■ **WHAT YOU WILL DO**: Return exactly the lines below, starting with the one that has "34.197 & 11" and going on through the one that has "27.155 & 13".

■ **PROVIDED RECORDS**:
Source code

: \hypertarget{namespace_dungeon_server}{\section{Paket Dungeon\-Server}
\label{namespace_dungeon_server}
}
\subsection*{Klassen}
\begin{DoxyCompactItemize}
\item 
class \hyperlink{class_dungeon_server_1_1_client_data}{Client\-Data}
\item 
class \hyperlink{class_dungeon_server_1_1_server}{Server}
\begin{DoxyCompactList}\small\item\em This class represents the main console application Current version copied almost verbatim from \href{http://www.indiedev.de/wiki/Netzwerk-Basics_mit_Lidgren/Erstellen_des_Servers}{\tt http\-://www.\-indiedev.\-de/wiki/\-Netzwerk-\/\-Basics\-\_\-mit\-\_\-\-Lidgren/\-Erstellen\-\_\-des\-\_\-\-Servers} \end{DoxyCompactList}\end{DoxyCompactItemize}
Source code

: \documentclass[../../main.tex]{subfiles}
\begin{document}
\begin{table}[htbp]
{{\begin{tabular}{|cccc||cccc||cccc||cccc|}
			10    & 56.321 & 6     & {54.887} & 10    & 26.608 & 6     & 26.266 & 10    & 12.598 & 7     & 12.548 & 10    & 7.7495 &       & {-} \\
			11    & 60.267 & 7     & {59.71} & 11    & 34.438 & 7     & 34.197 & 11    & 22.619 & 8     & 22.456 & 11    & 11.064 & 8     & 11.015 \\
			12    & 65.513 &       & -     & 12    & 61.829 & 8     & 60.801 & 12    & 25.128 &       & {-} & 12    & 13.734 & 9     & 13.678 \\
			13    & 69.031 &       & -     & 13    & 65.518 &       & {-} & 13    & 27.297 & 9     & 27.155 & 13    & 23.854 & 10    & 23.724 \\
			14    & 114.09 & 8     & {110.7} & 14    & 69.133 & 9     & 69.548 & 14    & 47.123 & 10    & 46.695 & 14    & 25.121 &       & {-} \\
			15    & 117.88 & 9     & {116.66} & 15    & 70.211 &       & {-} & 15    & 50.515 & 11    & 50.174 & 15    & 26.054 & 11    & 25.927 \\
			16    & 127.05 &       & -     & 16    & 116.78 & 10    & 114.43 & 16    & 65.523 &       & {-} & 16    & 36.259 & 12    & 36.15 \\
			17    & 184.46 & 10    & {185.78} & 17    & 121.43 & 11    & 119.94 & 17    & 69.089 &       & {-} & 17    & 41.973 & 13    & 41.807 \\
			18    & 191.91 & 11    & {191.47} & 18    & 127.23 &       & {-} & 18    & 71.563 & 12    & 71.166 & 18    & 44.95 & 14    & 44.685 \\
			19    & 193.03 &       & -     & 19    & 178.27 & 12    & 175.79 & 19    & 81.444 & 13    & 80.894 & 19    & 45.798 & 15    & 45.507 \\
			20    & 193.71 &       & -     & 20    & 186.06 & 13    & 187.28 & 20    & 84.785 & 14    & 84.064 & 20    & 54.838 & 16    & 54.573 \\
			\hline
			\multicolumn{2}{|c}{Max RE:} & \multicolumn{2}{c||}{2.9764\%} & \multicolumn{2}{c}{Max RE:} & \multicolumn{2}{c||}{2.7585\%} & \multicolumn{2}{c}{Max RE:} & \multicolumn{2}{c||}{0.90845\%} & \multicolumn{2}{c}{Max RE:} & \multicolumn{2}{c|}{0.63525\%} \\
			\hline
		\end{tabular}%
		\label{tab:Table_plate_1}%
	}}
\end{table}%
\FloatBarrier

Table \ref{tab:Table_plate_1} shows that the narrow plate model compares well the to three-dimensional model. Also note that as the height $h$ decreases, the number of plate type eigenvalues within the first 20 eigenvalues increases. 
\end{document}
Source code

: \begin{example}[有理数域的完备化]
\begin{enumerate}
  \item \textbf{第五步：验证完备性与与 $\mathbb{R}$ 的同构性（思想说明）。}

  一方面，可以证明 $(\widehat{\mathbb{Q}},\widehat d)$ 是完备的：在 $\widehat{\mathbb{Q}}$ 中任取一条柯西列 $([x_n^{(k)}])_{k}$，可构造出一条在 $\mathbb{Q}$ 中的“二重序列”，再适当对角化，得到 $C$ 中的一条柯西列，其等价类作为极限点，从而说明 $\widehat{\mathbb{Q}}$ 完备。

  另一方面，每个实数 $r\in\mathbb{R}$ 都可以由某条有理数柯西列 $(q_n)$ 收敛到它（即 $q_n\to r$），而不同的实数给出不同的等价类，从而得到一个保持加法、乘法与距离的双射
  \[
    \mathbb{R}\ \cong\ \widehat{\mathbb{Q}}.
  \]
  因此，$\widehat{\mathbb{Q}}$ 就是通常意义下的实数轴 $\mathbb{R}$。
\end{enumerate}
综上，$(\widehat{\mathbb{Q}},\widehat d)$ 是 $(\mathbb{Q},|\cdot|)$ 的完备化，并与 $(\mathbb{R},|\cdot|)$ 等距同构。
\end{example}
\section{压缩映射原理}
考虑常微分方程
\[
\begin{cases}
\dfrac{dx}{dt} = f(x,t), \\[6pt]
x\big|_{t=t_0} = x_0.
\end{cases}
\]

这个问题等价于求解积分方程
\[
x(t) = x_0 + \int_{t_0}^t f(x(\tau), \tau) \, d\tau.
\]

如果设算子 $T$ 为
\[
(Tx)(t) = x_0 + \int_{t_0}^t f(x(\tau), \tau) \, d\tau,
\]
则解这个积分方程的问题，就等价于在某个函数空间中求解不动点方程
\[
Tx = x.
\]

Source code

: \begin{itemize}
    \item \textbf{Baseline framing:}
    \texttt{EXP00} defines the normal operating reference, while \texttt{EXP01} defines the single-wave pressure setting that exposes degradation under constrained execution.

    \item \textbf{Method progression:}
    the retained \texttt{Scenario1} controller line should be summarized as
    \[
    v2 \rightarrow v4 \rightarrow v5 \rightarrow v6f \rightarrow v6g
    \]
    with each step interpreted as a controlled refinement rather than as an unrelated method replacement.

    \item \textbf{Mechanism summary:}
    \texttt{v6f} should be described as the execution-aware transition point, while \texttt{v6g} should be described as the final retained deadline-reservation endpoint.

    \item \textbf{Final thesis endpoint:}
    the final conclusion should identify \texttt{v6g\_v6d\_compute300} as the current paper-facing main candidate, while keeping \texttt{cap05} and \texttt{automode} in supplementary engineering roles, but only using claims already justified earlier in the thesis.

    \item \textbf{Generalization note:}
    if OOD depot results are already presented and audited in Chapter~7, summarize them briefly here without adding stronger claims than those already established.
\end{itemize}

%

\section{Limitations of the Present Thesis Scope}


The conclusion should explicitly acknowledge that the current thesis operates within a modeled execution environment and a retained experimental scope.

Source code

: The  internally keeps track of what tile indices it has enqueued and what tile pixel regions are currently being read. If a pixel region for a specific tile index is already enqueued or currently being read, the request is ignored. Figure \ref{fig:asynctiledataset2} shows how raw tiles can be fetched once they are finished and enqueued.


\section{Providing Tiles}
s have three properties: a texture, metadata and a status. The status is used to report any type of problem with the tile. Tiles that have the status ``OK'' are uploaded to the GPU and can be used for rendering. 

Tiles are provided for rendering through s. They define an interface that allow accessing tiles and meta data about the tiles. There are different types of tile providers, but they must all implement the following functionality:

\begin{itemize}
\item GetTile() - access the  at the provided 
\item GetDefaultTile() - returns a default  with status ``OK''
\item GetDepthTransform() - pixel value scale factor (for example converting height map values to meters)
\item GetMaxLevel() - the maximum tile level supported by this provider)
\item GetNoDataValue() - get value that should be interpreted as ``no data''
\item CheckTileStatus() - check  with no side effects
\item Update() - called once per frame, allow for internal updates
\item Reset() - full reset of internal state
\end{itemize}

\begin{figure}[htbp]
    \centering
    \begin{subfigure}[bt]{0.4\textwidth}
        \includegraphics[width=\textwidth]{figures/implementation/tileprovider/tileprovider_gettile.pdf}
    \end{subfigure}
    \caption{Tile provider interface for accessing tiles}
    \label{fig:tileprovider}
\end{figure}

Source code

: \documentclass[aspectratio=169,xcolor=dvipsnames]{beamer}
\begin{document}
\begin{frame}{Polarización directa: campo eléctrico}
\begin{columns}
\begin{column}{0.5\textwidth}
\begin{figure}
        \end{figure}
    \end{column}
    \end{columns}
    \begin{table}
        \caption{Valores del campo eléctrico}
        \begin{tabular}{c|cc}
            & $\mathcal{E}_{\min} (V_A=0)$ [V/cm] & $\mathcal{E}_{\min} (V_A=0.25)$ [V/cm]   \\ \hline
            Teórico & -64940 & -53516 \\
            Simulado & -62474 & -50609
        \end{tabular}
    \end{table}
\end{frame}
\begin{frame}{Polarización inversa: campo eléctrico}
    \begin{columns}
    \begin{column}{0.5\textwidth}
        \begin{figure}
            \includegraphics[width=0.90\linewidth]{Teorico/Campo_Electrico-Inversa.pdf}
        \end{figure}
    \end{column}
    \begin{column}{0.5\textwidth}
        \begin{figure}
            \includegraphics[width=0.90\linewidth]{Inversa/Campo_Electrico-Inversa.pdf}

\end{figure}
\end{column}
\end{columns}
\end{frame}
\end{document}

■ **EXPECTED OUTPUT**:
			11    & 60.267 & 7     & {59.71} & 11    & 34.438 & 7     & 34.197 & 11    & 22.619 & 8     & 22.456 & 11    & 11.064 & 8     & 11.015 \\
			12    & 65.513 &       & -     & 12    & 61.829 & 8     & 60.801 & 12    & 25.128 &       & {-} & 12    & 13.734 & 9     & 13.678 \\
			13    & 69.031 &       & -     & 13    & 65.518 &       & {-} & 13    & 27.297 & 9     & 27.155 & 13    & 23.854 & 10    & 23.724 \\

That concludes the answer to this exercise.